| TASK GOAL |
Line by line, repeat the material below exactly and skip the images.

*** Opening of EXTRACTED DATA ***

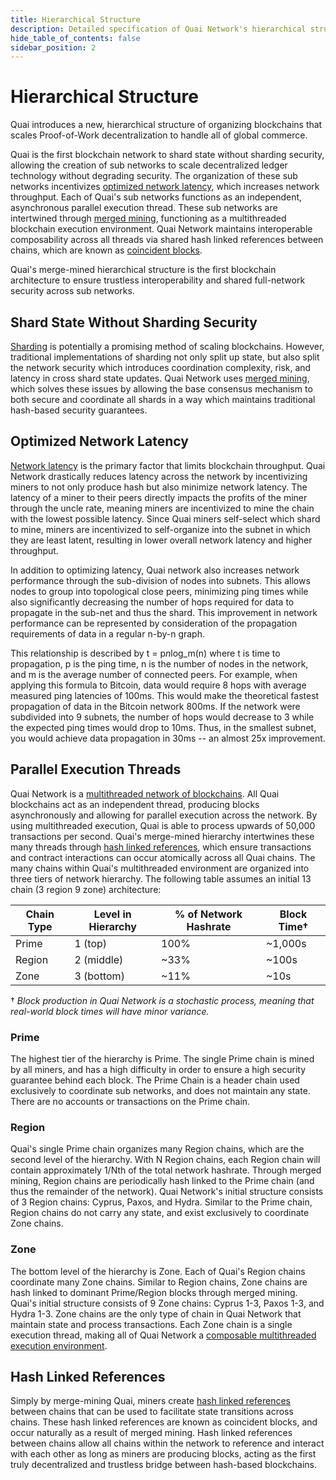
 ```yaml
---
title: Hierarchical Structure
description: Detailed specification of Quai Network's hierarchical structure.
hide_table_of_contents: false
sidebar_position: 2
---
```


# Hierarchical Structure

Quai introduces a new, hierarchical structure of organizing blockchains that scales Proof-of-Work decentralization to handle all of global commerce.

Quai is the first blockchain network to shard state without sharding security, allowing the creation of sub networks to scale decentralized ledger technology without degrading security. The organization of these sub networks incentivizes [optimized network latency](/learn/advanced-introduction/hierarchical-structure/latency.md), which increases network throughput. Each of Quai's sub networks functions as an independent, asynchronous parallel execution thread. These sub networks are intertwined through [merged mining](../merged-mining/merged-mining.md), functioning as a multithreaded blockchain execution environment. Quai Network maintains interoperable composability across all threads via shared hash linked references between chains, which are known as [coincident blocks](/learn/advanced-introduction/merged-mining/coincident-blocks.mdx).

Quai's merge-mined hierarchical structure is the first blockchain architecture to ensure trustless interoperability and shared full-network security across sub networks.

## Shard State Without Sharding Security

[Sharding](/learn/advanced-introduction/hierarchical-structure/sharding.mdx) is potentially a promising method of scaling blockchains. However, traditional implementations of sharding not only split up state, but also split the network security which introduces coordination complexity, risk, and latency in cross shard state updates. Quai Network uses [merged mining](/learn/advanced-introduction/merged-mining/merged-mining.md), which solves these issues by allowing the base consensus mechanism to both secure and coordinate all shards in a way which maintains traditional hash-based security guarantees.

## Optimized Network Latency

[Network latency](/learn/advanced-introduction/hierarchical-structure/latency.md) is the primary factor that limits blockchain throughput. Quai Network drastically reduces latency across the network by incentivizing miners to not only produce hash but also minimize network latency. The latency of a miner to their peers directly impacts the profits of the miner through the uncle rate, meaning miners are incentivized to mine the chain with the lowest possible latency. Since Quai miners self-select which shard to mine, miners are incentivized to self-organize into the subnet in which they are least latent, resulting in lower overall network latency and higher throughput.

In addition to optimizing latency, Quai network also increases network performance through the sub-division of nodes into subnets. This allows nodes to group into topological close peers, minimizing ping times while also significantly decreasing the number of hops required for data to propagate in the sub-net and thus the shard. This improvement in network performance can be represented by consideration of the propagation requirements of data in a regular n-by-n graph.

This relationship is described by t = p*n*log_m(n) where t is time to propagation, p is the ping time, n is the number of nodes in the network, and m is the average number of connected peers. For example, when applying this formula to Bitcoin, data would require 8 hops with average measured ping latencies of 100ms. This would make the theoretical fastest propagation of data in the Bitcoin network 800ms. If the network were subdivided into 9 subnets, the number of hops would decrease to 3 while the expected ping times would drop to 10ms. Thus, in the smallest subnet, you would achieve data propagation in 30ms -- an almost 25x improvement.

## Parallel Execution Threads

Quai Network is a [multithreaded network of blockchains](/learn/advanced-introduction/multithreaded-execution.md). All Quai blockchains act as an independent thread, producing blocks asynchronously and allowing for parallel execution across the network. By using multithreaded execution, Quai is able to process upwards of 50,000 transactions per second.
Quai's merge-mined hierarchy intertwines these many threads through [hash linked references](/learn/advanced-introduction/merged-mining/coincident-blocks.mdx), which ensure transactions and contract interactions can occur atomically across all Quai chains. The many chains within Quai's multithreaded environment are organized into three tiers of network hierarchy. The following table assumes an initial 13 chain (3 region 9 zone) architecture:

| Chain Type | Level in Hierarchy | % of Network Hashrate | Block Time† |
| ---------- | ------------------ | --------------------- | ----------- |
| Prime      | 1 (top)            | 100%                  | ~1,000s     |
| Region     | 2 (middle)         | ~33%                  | ~100s       |
| Zone       | 3 (bottom)         | ~11%                  | ~10s        |

† _Block production in Quai Network is a stochastic process, meaning that real-world block times will have minor variance._

### Prime

The highest tier of the hierarchy is Prime. The single Prime chain is mined by all miners, and has a high difficulty in order to ensure a high security guarantee behind each block. The Prime Chain is a header chain used exclusively to coordinate sub networks, and does not maintain any state. There are no accounts or transactions on the Prime chain.

### Region

Quai's single Prime chain organizes many Region chains, which are the second level of the hierarchy. With N Region chains, each Region chain will contain approximately 1/Nth of the total network hashrate. Through merged mining, Region chains are periodically hash linked to the Prime chain (and thus the remainder of the network). Quai Network's initial structure consists of 3 Region chains: Cyprus, Paxos, and Hydra. Similar to the Prime chain, Region chains do not carry any state, and exist exclusively to coordinate Zone chains.

### Zone

The bottom level of the hierarchy is Zone. Each of Quai's Region chains coordinate many Zone chains. Similar to Region chains, Zone chains are hash linked to dominant Prime/Region blocks through merged mining. Quai's initial structure consists of 9 Zone chains: Cyprus 1-3, Paxos 1-3, and Hydra 1-3. Zone chains are the only type of chain in Quai Network that maintain state and process transactions. Each Zone chain is a single execution thread, making all of Quai Network a [composable multithreaded execution environment](/learn/advanced-introduction/multithreaded-execution.md).

## Hash Linked References

Simply by merge-mining Quai, miners create [hash linked references](/learn/advanced-introduction/merged-mining/coincident-blocks.mdx) between chains that can be used to facilitate state transitions across chains. These hash linked references are known as coincident blocks, and occur naturally as a result of merged mining. Hash linked references between chains allow all chains within the network to reference and interact with each other as long as miners are producing blocks, acting as the first truly decentralized and trustless bridge between hash-based blockchains.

*** Close of EXTRACTED DATA ***

| TASK OUTPUT |
 ```yaml
---
title: Hierarchical Structure
description: Detailed specification of Quai Network's hierarchical structure.
hide_table_of_contents: false
sidebar_position: 2
---
```


# Hierarchical Structure

Quai introduces a new, hierarchical structure of organizing blockchains that scales Proof-of-Work decentralization to handle all of global commerce.

Quai is the first blockchain network to shard state without sharding security, allowing the creation of sub networks to scale decentralized ledger technology without degrading security. The organization of these sub networks incentivizes [optimized network latency](/learn/advanced-introduction/hierarchical-structure/latency.md), which increases network throughput. Each of Quai's sub networks functions as an independent, asynchronous parallel execution thread. These sub networks are intertwined through [merged mining](../merged-mining/merged-mining.md), functioning as a multithreaded blockchain execution environment. Quai Network maintains interoperable composability across all threads via shared hash linked references between chains, which are known as [coincident blocks](/learn/advanced-introduction/merged-mining/coincident-blocks.mdx).

Quai's merge-mined hierarchical structure is the first blockchain architecture to ensure trustless interoperability and shared full-network security across sub networks.

## Shard State Without Sharding Security

[Sharding](/learn/advanced-introduction/hierarchical-structure/sharding.mdx) is potentially a promising method of scaling blockchains. However, traditional implementations of sharding not only split up state, but also split the network security which introduces coordination complexity, risk, and latency in cross shard state updates. Quai Network uses [merged mining](/learn/advanced-introduction/merged-mining/merged-mining.md), which solves these issues by allowing the base consensus mechanism to both secure and coordinate all shards in a way which maintains traditional hash-based security guarantees.

## Optimized Network Latency

[Network latency](/learn/advanced-introduction/hierarchical-structure/latency.md) is the primary factor that limits blockchain throughput. Quai Network drastically reduces latency across the network by incentivizing miners to not only produce hash but also minimize network latency. The latency of a miner to their peers directly impacts the profits of the miner through the uncle rate, meaning miners are incentivized to mine the chain with the lowest possible latency. Since Quai miners self-select which shard to mine, miners are incentivized to self-organize into the subnet in which they are least latent, resulting in lower overall network latency and higher throughput.

In addition to optimizing latency, Quai network also increases network performance through the sub-division of nodes into subnets. This allows nodes to group into topological close peers, minimizing ping times while also significantly decreasing the number of hops required for data to propagate in the sub-net and thus the shard. This improvement in network performance can be represented by consideration of the propagation requirements of data in a regular n-by-n graph.

This relationship is described by t = p*n*log_m(n) where t is time to propagation, p is the ping time, n is the number of nodes in the network, and m is the average number of connected peers. For example, when applying this formula to Bitcoin, data would require 8 hops with average measured ping latencies of 100ms. This would make the theoretical fastest propagation of data in the Bitcoin network 800ms. If the network were subdivided into 9 subnets, the number of hops would decrease to 3 while the expected ping times would drop to 10ms. Thus, in the smallest subnet, you would achieve data propagation in 30ms -- an almost 25x improvement.

## Parallel Execution Threads

Quai Network is a [multithreaded network of blockchains](/learn/advanced-introduction/multithreaded-execution.md). All Quai blockchains act as an independent thread, producing blocks asynchronously and allowing for parallel execution across the network. By using multithreaded execution, Quai is able to process upwards of 50,000 transactions per second.
Quai's merge-mined hierarchy intertwines these many threads through [hash linked references](/learn/advanced-introduction/merged-mining/coincident-blocks.mdx), which ensure transactions and contract interactions can occur atomically across all Quai chains. The many chains within Quai's multithreaded environment are organized into three tiers of network hierarchy. The following table assumes an initial 13 chain (3 region 9 zone) architecture:

| Chain Type | Level in Hierarchy | % of Network Hashrate | Block Time† |
| ---------- | ------------------ | --------------------- | ----------- |
| Prime      | 1 (top)            | 100%                  | ~1,000s     |
| Region     | 2 (middle)         | ~33%                  | ~100s       |
| Zone       | 3 (bottom)         | ~11%                  | ~10s        |

† _Block production in Quai Network is a stochastic process, meaning that real-world block times will have minor variance._

### Prime

The highest tier of the hierarchy is Prime. The single Prime chain is mined by all miners, and has a high difficulty in order to ensure a high security guarantee behind each block. The Prime Chain is a header chain used exclusively to coordinate sub networks, and does not maintain any state. There are no accounts or transactions on the Prime chain.

### Region

Quai's single Prime chain organizes many Region chains, which are the second level of the hierarchy. With N Region chains, each Region chain will contain approximately 1/Nth of the total network hashrate. Through merged mining, Region chains are periodically hash linked to the Prime chain (and thus the remainder of the network). Quai Network's initial structure consists of 3 Region chains: Cyprus, Paxos, and Hydra. Similar to the Prime chain, Region chains do not carry any state, and exist exclusively to coordinate Zone chains.

### Zone

The bottom level of the hierarchy is Zone. Each of Quai's Region chains coordinate many Zone chains. Similar to Region chains, Zone chains are hash linked to dominant Prime/Region blocks through merged mining. Quai's initial structure consists of 9 Zone chains: Cyprus 1-3, Paxos 1-3, and Hydra 1-3. Zone chains are the only type of chain in Quai Network that maintain state and process transactions. Each Zone chain is a single execution thread, making all of Quai Network a [composable multithreaded execution environment](/learn/advanced-introduction/multithreaded-execution.md).

## Hash Linked References

Simply by merge-mining Quai, miners create [hash linked references](/learn/advanced-introduction/merged-mining/coincident-blocks.mdx) between chains that can be used to facilitate state transitions across chains. These hash linked references are known as coincident blocks, and occur naturally as a result of merged mining. Hash linked references between chains allow all chains within the network to reference and interact with each other as long as miners are producing blocks, acting as the first truly decentralized and trustless bridge between hash-based blockchains.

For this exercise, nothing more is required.